Overall, food is a better source of vitamins and minerals than a supplement. Supplements do, however, have their place for certain people for example: an iron supplement may be recommended for a child or woman suffering from iron deficiency anaemia. Women who are pregnant or planning to become pregnant are recommended to take a 400 microgram supplement of folic acid to help prevent against neural tube defects in their baby, and vitamin B12 supplementation is recommended for vegetarians; (the best source of this vitamin is found in animal products such as meat and dairy foods).
Calcium is essential for bone development. The UK Reference Nutrient Intake (RNI) which is the intake deemed sufficient to satisfy 97% of the population’s requirements is set as 700mg calcium a day for adults including elderly people. The RNI for teenagers is 1000mg/day for males, 800mg/day for females and 550mg for children aged 7-10 years.

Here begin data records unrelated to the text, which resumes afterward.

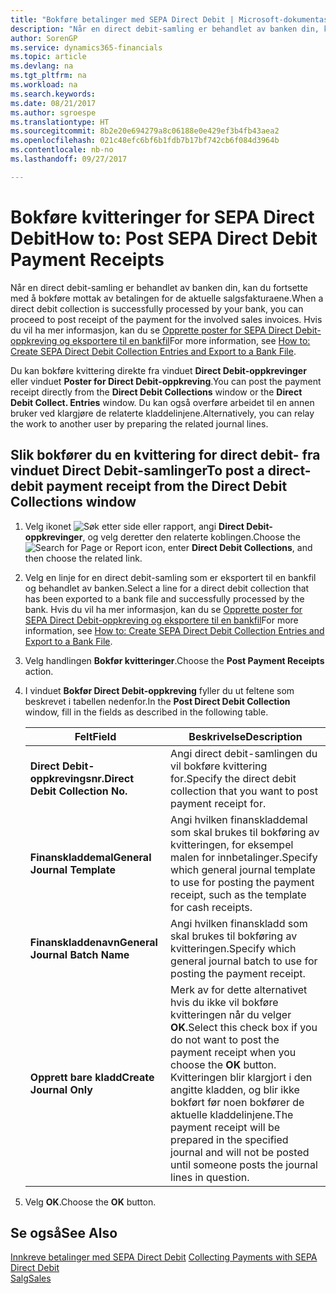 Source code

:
 ```yaml
---
title: "Bokføre betalinger med SEPA Direct Debit | Microsoft-dokumentasjon"
description: "Når en direct debit-samling er behandlet av banken din, kan du fortsette med å bokføre mottak av betalingen for de aktuelle salgsfakturaene."
author: SorenGP
ms.service: dynamics365-financials
ms.topic: article
ms.devlang: na
ms.tgt_pltfrm: na
ms.workload: na
ms.search.keywords: 
ms.date: 08/21/2017
ms.author: sgroespe
ms.translationtype: HT
ms.sourcegitcommit: 8b2e20e694279a8c06188e0e429ef3b4fb43aea2
ms.openlocfilehash: 021c48efc6bf6b1fdb7b17bf742cb6f084d3964b
ms.contentlocale: nb-no
ms.lasthandoff: 09/27/2017

---
```

# <a name="how-to-post-sepa-direct-debit-payment-receipts"></a><span data-ttu-id="3d3ad-103">Bokføre kvitteringer for SEPA Direct Debit</span><span class="sxs-lookup"><span data-stu-id="3d3ad-103">How to: Post SEPA Direct Debit Payment Receipts</span></span>
<span data-ttu-id="3d3ad-104">Når en direct debit-samling er behandlet av banken din, kan du fortsette med å bokføre mottak av betalingen for de aktuelle salgsfakturaene.</span><span class="sxs-lookup"><span data-stu-id="3d3ad-104">When a direct debit collection is successfully processed by your bank, you can proceed to post receipt of the payment for the involved sales invoices.</span></span> <span data-ttu-id="3d3ad-105">Hvis du vil ha mer informasjon, kan du se [Opprette poster for SEPA Direct Debit-oppkreving og eksportere til en bankfil](finance-how-create-sepa-direct-debit-collection-entries-export-bank-file.md)</span><span class="sxs-lookup"><span data-stu-id="3d3ad-105">For more information, see [How to: Create SEPA Direct Debit Collection Entries and Export to a Bank File](finance-how-create-sepa-direct-debit-collection-entries-export-bank-file.md).</span></span>  

<span data-ttu-id="3d3ad-106">Du kan bokføre kvittering direkte fra vinduet **Direct Debit\-oppkrevinger** eller vinduet **Poster for Direct Debit-oppkreving**.</span><span class="sxs-lookup"><span data-stu-id="3d3ad-106">You can post the payment receipt directly from the **Direct Debit Collections** window or the **Direct Debit Collect. Entries** window.</span></span> <span data-ttu-id="3d3ad-107">Du kan også overføre arbeidet til en annen bruker ved klargjøre de relaterte kladdelinjene.</span><span class="sxs-lookup"><span data-stu-id="3d3ad-107">Alternatively, you can relay the work to another user by preparing the related journal lines.</span></span>  

## <a name="to-post-a-direct-debit-payment-receipt-from-the-direct-debit-collections-window"></a><span data-ttu-id="3d3ad-108">Slik bokfører du en kvittering for direct debit- fra vinduet Direct Debit-samlinger</span><span class="sxs-lookup"><span data-stu-id="3d3ad-108">To post a direct-debit payment receipt from the Direct Debit Collections window</span></span>  
1. <span data-ttu-id="3d3ad-109">Velg ikonet ![Søk etter side eller rapport](media/ui-search/search_small.png "Ikonet Søk etter side eller rapport"), angi **Direct Debit-oppkrevinger**, og velg deretter den relaterte koblingen.</span><span class="sxs-lookup"><span data-stu-id="3d3ad-109">Choose the ![Search for Page or Report](media/ui-search/search_small.png "Search for Page or Report icon") icon, enter **Direct Debit Collections**, and then choose the related link.</span></span>  
2. <span data-ttu-id="3d3ad-110">Velg en linje for en direct debit-samling som er eksportert til en bankfil og behandlet av banken.</span><span class="sxs-lookup"><span data-stu-id="3d3ad-110">Select a line for a direct debit collection that has been exported to a bank file and successfully processed by the bank.</span></span> <span data-ttu-id="3d3ad-111">Hvis du vil ha mer informasjon, kan du se [Opprette poster for SEPA Direct Debit-oppkreving og eksportere til en bankfil](finance-how-create-sepa-direct-debit-collection-entries-export-bank-file.md)</span><span class="sxs-lookup"><span data-stu-id="3d3ad-111">For more information, see [How to: Create SEPA Direct Debit Collection Entries and Export to a Bank File](finance-how-create-sepa-direct-debit-collection-entries-export-bank-file.md).</span></span>  
3. <span data-ttu-id="3d3ad-112">Velg handlingen **Bokfør kvitteringer**.</span><span class="sxs-lookup"><span data-stu-id="3d3ad-112">Choose the **Post Payment Receipts** action.</span></span>  
4. <span data-ttu-id="3d3ad-113">I vinduet **Bokfør Direct Debit\-oppkreving** fyller du ut feltene som beskrevet i tabellen nedenfor.</span><span class="sxs-lookup"><span data-stu-id="3d3ad-113">In the **Post Direct Debit Collection** window, fill in the fields as described in the following table.</span></span>  

    |<span data-ttu-id="3d3ad-114">Felt</span><span class="sxs-lookup"><span data-stu-id="3d3ad-114">Field</span></span>|<span data-ttu-id="3d3ad-115">Beskrivelse</span><span class="sxs-lookup"><span data-stu-id="3d3ad-115">Description</span></span>|  
    |---------------------------------|---------------------------------------|  
    |<span data-ttu-id="3d3ad-116">**Direct Debit-oppkrevingsnr.**</span><span class="sxs-lookup"><span data-stu-id="3d3ad-116">**Direct Debit Collection No.**</span></span>|<span data-ttu-id="3d3ad-117">Angi direct debit-samlingen du vil bokføre kvittering for.</span><span class="sxs-lookup"><span data-stu-id="3d3ad-117">Specify the direct debit collection that you want to post payment receipt for.</span></span>|  
    |<span data-ttu-id="3d3ad-118">**Finanskladdemal**</span><span class="sxs-lookup"><span data-stu-id="3d3ad-118">**General Journal Template**</span></span>|<span data-ttu-id="3d3ad-119">Angi hvilken finanskladdemal som skal brukes til bokføring av kvitteringen, for eksempel malen for innbetalinger.</span><span class="sxs-lookup"><span data-stu-id="3d3ad-119">Specify which general journal template to use for posting the payment receipt, such as the template for cash receipts.</span></span>|  
    |<span data-ttu-id="3d3ad-120">**Finanskladdenavn**</span><span class="sxs-lookup"><span data-stu-id="3d3ad-120">**General Journal Batch Name**</span></span>|<span data-ttu-id="3d3ad-121">Angi hvilken finanskladd som skal brukes til bokføring av kvitteringen.</span><span class="sxs-lookup"><span data-stu-id="3d3ad-121">Specify which general journal batch to use for posting the payment receipt.</span></span>|  
    |<span data-ttu-id="3d3ad-122">**Opprett bare kladd**</span><span class="sxs-lookup"><span data-stu-id="3d3ad-122">**Create Journal Only**</span></span>|<span data-ttu-id="3d3ad-123">Merk av for dette alternativet hvis du ikke vil bokføre kvitteringen når du velger **OK**.</span><span class="sxs-lookup"><span data-stu-id="3d3ad-123">Select this check box if you do not want to post the payment receipt when you choose the **OK** button.</span></span> <span data-ttu-id="3d3ad-124">Kvitteringen blir klargjort i den angitte kladden, og blir ikke bokført før noen bokfører de aktuelle kladdelinjene.</span><span class="sxs-lookup"><span data-stu-id="3d3ad-124">The payment receipt will be prepared in the specified journal and will not be posted until someone posts the journal lines in question.</span></span>|  

5. <span data-ttu-id="3d3ad-125">Velg **OK**.</span><span class="sxs-lookup"><span data-stu-id="3d3ad-125">Choose the **OK** button.</span></span>  

## <a name="see-also"></a><span data-ttu-id="3d3ad-126">Se også</span><span class="sxs-lookup"><span data-stu-id="3d3ad-126">See Also</span></span>  
 <span data-ttu-id="3d3ad-127">[Innkreve betalinger med SEPA Direct Debit](finance-collect-payments-with-sepa-direct-debit.md) </span><span class="sxs-lookup"><span data-stu-id="3d3ad-127">[Collecting Payments with SEPA Direct Debit](finance-collect-payments-with-sepa-direct-debit.md) </span></span>  
 [<span data-ttu-id="3d3ad-128">Salg</span><span class="sxs-lookup"><span data-stu-id="3d3ad-128">Sales</span></span>](sales-manage-sales.md)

To meet the RNI for calcium each day we would advise children, young people and adults to consume up to 3 portions of low fat dairy foods a day (a glass of milk, a 125g pot of yogurt or a matchbox size piece of cheddar cheese). Low fat versions of these products contain as much calcium as full fat varieties and they are also a good source of protein, vitamins A, D and B12. Other good sources of calcium include dark green leafy vegetables and soft bones in tinned fish.
The PHA website www.enjoyhealthyeating.info promotes a healthy balanced diet for adults and recommends milk and dairy foods particularly lower fat varieties as part of this balance. Within the website there is a section which provides specific information on bone health.